Rust Learning Note: Unsafe Rust
This article is a summary of Chapter 4.9.1 of Rust Course (course.rs/)
Code inside unsafe allows behaviors that are not permitted by the compiler in safe Rust, including:
Dereferencing a raw pointer
Invoking an unsafe or external function
accessing or mutating a mutable static variable
implementing an unsafe trait
skipping borrowing checking
These functionalities allows for more convenient and efficient implementations of certain tasks, and prevents misjudgements of the compiler. However, since some of the checkings by the compiler are skipped, the developer is responsible for the potential bugs lead by unsafe Rust. In general, the unsafe block should be as small as possible.
Dereference Raw Pointer
Raw pointers are similar to references in their functions. However, raw pointers have these differences from references and smart pointers:
Raw pointers can bypass borrowing rules in Rust. The coexistence of multiple mutable and immutable pointers is allowed
Raw pointers may point to invalid memory
Raw pointers can be null
Raw pointers will not be dropped automatically
let mut num = 5;
let r1 = &num as *const i32;
let r2 = &mut num as *mut i32;
unsafe {
println!("r1: {}", *r1);
}
In the code above we created an immutable raw pointer r1 and a mutable raw pointer r2. In this case, it is allowed to use the immutable pointer r1 even when a mutable pointer is defined. Note the the creation of raw pointers is not unsafe, but the dereferencing of raw pointers is.

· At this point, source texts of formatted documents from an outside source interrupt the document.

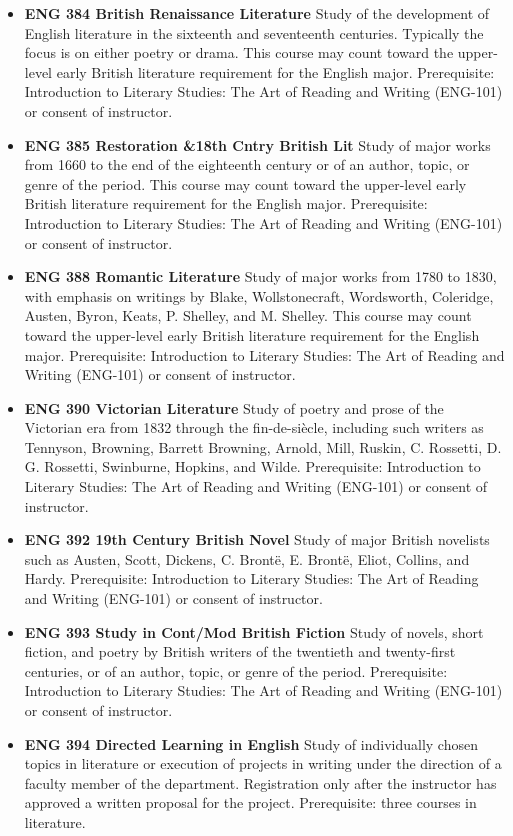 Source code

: \documentclass[
  letterpaper,
]{scrbook}
\begin{document}
\begin{itemize}
  (ENG-101) or consent of instructor.\\
\item
  \textbf{ENG 384 British Renaissance Literature} Study of the
  development of English literature in the sixteenth and seventeenth
  centuries. Typically the focus is on either poetry or drama. This
  course may count toward the upper-level early British literature
  requirement for the English major. Prerequisite: Introduction to
  Literary Studies: The Art of Reading and Writing (ENG-101) or consent
  of instructor.\\
\item
  \textbf{ENG 385 Restoration \&18th Cntry British Lit} Study of major
  works from 1660 to the end of the eighteenth century or of an author,
  topic, or genre of the period. This course may count toward the
  upper-level early British literature requirement for the English
  major. Prerequisite: Introduction to Literary Studies: The Art of
  Reading and Writing (ENG-101) or consent of instructor.\\
\item
  \textbf{ENG 388 Romantic Literature} Study of major works from 1780 to
  1830, with emphasis on writings by Blake, Wollstonecraft, Wordsworth,
  Coleridge, Austen, Byron, Keats, P. Shelley, and M. Shelley. This
  course may count toward the upper-level early British literature
  requirement for the English major. Prerequisite: Introduction to
  Literary Studies: The Art of Reading and Writing (ENG-101) or consent
  of instructor.\\
\item
  \textbf{ENG 390 Victorian Literature} Study of poetry and prose of the
  Victorian era from 1832 through the fin-de-siècle, including such
  writers as Tennyson, Browning, Barrett Browning, Arnold, Mill, Ruskin,
  C. Rossetti, D. G. Rossetti, Swinburne, Hopkins, and Wilde.
  Prerequisite: Introduction to Literary Studies: The Art of Reading and
  Writing (ENG-101) or consent of instructor.\\
\item
  \textbf{ENG 392 19th Century British Novel} Study of major British
  novelists such as Austen, Scott, Dickens, C. Brontë, E. Brontë, Eliot,
  Collins, and Hardy. Prerequisite: Introduction to Literary Studies:
  The Art of Reading and Writing (ENG-101) or consent of instructor.\\
\item
  \textbf{ENG 393 Study in Cont/Mod British Fiction} Study of novels,
  short fiction, and poetry by British writers of the twentieth and
  twenty-first centuries, or of an author, topic, or genre of the
  period. Prerequisite: Introduction to Literary Studies: The Art of
  Reading and Writing (ENG-101) or consent of instructor.\\
\item
  \textbf{ENG 394 Directed Learning in English} Study of individually
  chosen topics in literature or execution of projects in writing under
  the direction of a faculty member of the department. Registration only
  after the instructor has approved a written proposal for the project.
  Prerequisite: three courses in literature.
\end{itemize}
\end{document}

We can also create raw pointers from memory address. Note that we should first get the address and then use still. Prevent making up a memory address as it will likely lead to unexpected behaviors or segmentation fault error.
use std::{slice::from_raw_parts, str::from_utf8_unchecked};
fn get_memory_location() -> (usize, usize) {
let string = "Hello World";
let pointer = string.as_ptr() as usize;
let length = string.len();
(pointer, length)
}
fn get_str_at_location(pointer: usize, length: usize) -> &'static str {
unsafe { from_utf8_unchecked(from_raw_parts(pointer as *const u8, length)) }
}
fn main() {
let (pointer, length) = get_memory_location();
let message = get_str_at_location(pointer, length);
println!("The {} bytes at 0x{:X} stored: {}", length, pointer, message);
// let message = get_str_at_location(1000, 10); Dangerous Behavior
}
We can derefence a raw pointer with *. This must be in unsafe block since we cannot guarantee the memory safety of raw pointers.
let a = 1;
let b: *const i32 = &a as *const i32;
unsafe {
println!("{}", *c);
}
Finally, we can create raw pointers from smart pointers using reference or method into_raw()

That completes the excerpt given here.